Effectivement, escorté des « Grippe-Sous » et de « salopins de finance » traînant le « voiturin à phynances », le Père Ubu va en personne rançonner les paysans (dont le chef s'appelle Stanislas Leczinski) et massacrer ceux qui résistent. La révolte éclate aussitôt. Puis il fait jeter en prison le capitaine Bordure qui s'évade et court à Moscou proposer au tsar Alexis d'envahir la Pologne et de rétablir Bougrelas. Quand la nouvelle arrive à Varsovie, la Mère Ubu et tous les conseillers obligent le Père Ubu à partir en guerre, monté sur son « cheval à phynances ». La Mère Ubu reçoit la régence.
Acte 4
La Mère Ubu essaye de s'emparer du trésor des rois de Pologne mais est chassée par une révolte menée par Bougrelas. Pendant ce temps, le Père Ubu s'est enfoncé en Ukraine avec l'armée polonaise. Il apprend la révolte de Varsovie et les Russes arrivent. Le Père Ubu livre une bataille aussi burlesque qu'épique où il est battu à plates coutures. Réfugié dans une caverne de Lituanie avec deux de ses derniers palotins, il doit la disputer à un ours. Son comportement indigne conduit ses compagnons à l'abandonner pendant son sommeil.
Acte 5
La Mère Ubu arrive dans la caverne pendant le sommeil (agité) du Père Ubu et essaye de se faire passer pour une apparition pour qu'il lui pardonne ses voleries, mais en vain. Le jour se lève, révélant la supercherie et provoquant une scène de ménage qui n'est interrompue que par l'arrivée de Bougrelas. Père et Mère Ubu, faisant front commun, se défendent avec acharnement et sont sauvés par le retour inattendu des deux palotins d'Ubu avec des renforts. Traversant la Livonie, Père et Mère Ubu embarquent pour la France où le Père Ubu envisage de se faire nommer « Maître des phynances à Paris ».
Personnages
La liste des personnages comporte quelques particularités : beaucoup d'entre eux n'apparaissent que pour un court instant ; certains sont des personnages historiques russes ou polonais réels, certains ensembles sont considérés comme un seul personnage (Toute l'armée russe et Toute l'armée polonaise) et un objet, la Machine à décerveler, est créditée comme tel.
Rôles principaux
-Père Ubu : lâche, traître, naïf, bête, gros, goinfre et méchant, il incarne tous les vices les plus primaires, avec une cruauté enfantine. C’est le symbole de la cupidité des hiérarchies politiques, l’absurdité de vouloir toujours tout. Il est très avare : « Encore une fois, je veux m'enrichir, je ne lâcherai pas un sou ».

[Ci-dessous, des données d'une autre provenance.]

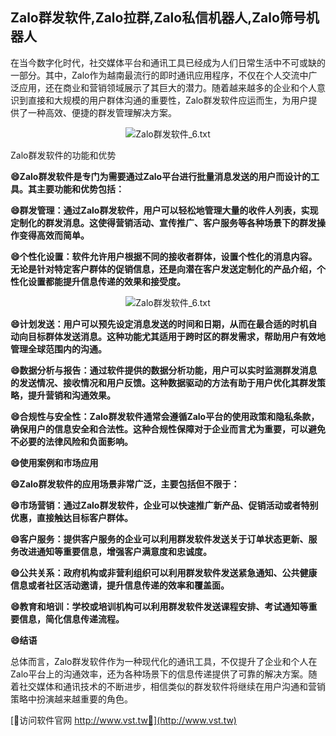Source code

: ## **Zalo群发软件,Zalo拉群,Zalo私信机器人,Zalo筛号机器人**

在当今数字化时代，社交媒体平台和通讯工具已经成为人们日常生活中不可或缺的一部分。其中，Zalo作为越南最流行的即时通讯应用程序，不仅在个人交流中广泛应用，还在商业和营销领域展示了其巨大的潜力。随着越来越多的企业和个人意识到直接和大规模的用户群体沟通的重要性，Zalo群发软件应运而生，为用户提供了一种高效、便捷的群发管理解决方案。

 <center><img src="https://vst.tw/MP4/tuiguang/png/5.png" alt="Zalo群发软件_6.txt"></center>

Zalo群发软件的功能和优势

**😄Zalo群发软件是专门为需要通过Zalo平台进行批量消息发送的用户而设计的工具。其主要功能和优势包括：**

**😄群发管理：通过Zalo群发软件，用户可以轻松地管理大量的收件人列表，实现定制化的群发消息。这使得营销活动、宣传推广、客户服务等各种场景下的群发操作变得高效而简单。**

**😄个性化设置：软件允许用户根据不同的接收者群体，设置个性化的消息内容。无论是针对特定客户群体的促销信息，还是向潜在客户发送定制化的产品介绍，个性化设置都能提升信息传递的效果和接受度。**

 <center><img src="https://vst.tw/MP4/tuiguang/png/7.png" alt="Zalo群发软件_6.txt"></center>

**😄计划发送：用户可以预先设定消息发送的时间和日期，从而在最合适的时机自动向目标群体发送消息。这种功能尤其适用于跨时区的群发需求，帮助用户有效地管理全球范围内的沟通。**

**😄数据分析与报告：通过软件提供的数据分析功能，用户可以实时监测群发消息的发送情况、接收情况和用户反馈。这种数据驱动的方法有助于用户优化其群发策略，提升营销和沟通效果。**

**😄合规性与安全性：Zalo群发软件通常会遵循Zalo平台的使用政策和隐私条款，确保用户的信息安全和合法性。这种合规性保障对于企业而言尤为重要，可以避免不必要的法律风险和负面影响。**

**😄使用案例和市场应用**

**😄Zalo群发软件的应用场景非常广泛，主要包括但不限于：**

**😄市场营销：通过Zalo群发软件，企业可以快速推广新产品、促销活动或者特别优惠，直接触达目标客户群体。**

**😄客户服务：提供客户服务的企业可以利用群发软件发送关于订单状态更新、服务改进通知等重要信息，增强客户满意度和忠诚度。**

**😄公共关系：政府机构或非营利组织可以利用群发软件发送紧急通知、公共健康信息或者社区活动邀请，提升信息传递的效率和覆盖面。**

**😄教育和培训：学校或培训机构可以利用群发软件发送课程安排、考试通知等重要信息，简化信息传递流程。**

**😄结语**

总体而言，Zalo群发软件作为一种现代化的通讯工具，不仅提升了企业和个人在Zalo平台上的沟通效率，还为各种场景下的信息传递提供了可靠的解决方案。随着社交媒体和通讯技术的不断进步，相信类似的群发软件将继续在用户沟通和营销策略中扮演越来越重要的角色。


[👻访问软件官网 http://www.vst.tw👻](http://www.vst.tw)
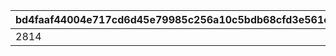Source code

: |bd4faaf44004e717cd6d45e79985c256a10c5bdb68cfd3e561e34d9e44fbd5f4|373b4cbb7271d90e1ecbd7fff2f60bd14e41b8dc4987ec63aef0a8cc6b98869a|5b7493e87bc8a5012c5fa3d1d1e67f36ec16014142e01e71461cffe733c3831a|a3fa10a82a4b1e34644466543dac4546857f516343297c7af6f5d3ca1ff9e019|d2e698c849610bd59ba5782643f879bcec317cf33f11bd827d3c4d54725961d0|3a91d68b5861506b8b6c8effa983791abd297487d3701cf1175f2a8888727a08|9ff541b4f67e2eed727ad32b56b2c6078a2a8b1bc76048a6eae2f2d68d5fed66|7dbbe7dbf55dde04c101da780af7fc136ea580cbe9947963802c4c18e65abb7a|
| --- | --- | --- | --- | --- | --- | --- | --- |
|2814|100|100|60713|1|100|99|1|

-Mère Ubu : incarne dans tout le cycle la perfide manipulatrice. Inspirée par lady Macbeth, c’est elle qui va, tout au long d'Ubu roi, pousser Ubu à suivre ses idées
Lieu et contexte de la pièce :
L’intrigue se passe en Pologne, « c’est-à-dire Nulle Part » (selon l’expression d’Alfred Jarry dans son discours de présentation de la pièce, lors de la première représentation), dans un temps indéterminé.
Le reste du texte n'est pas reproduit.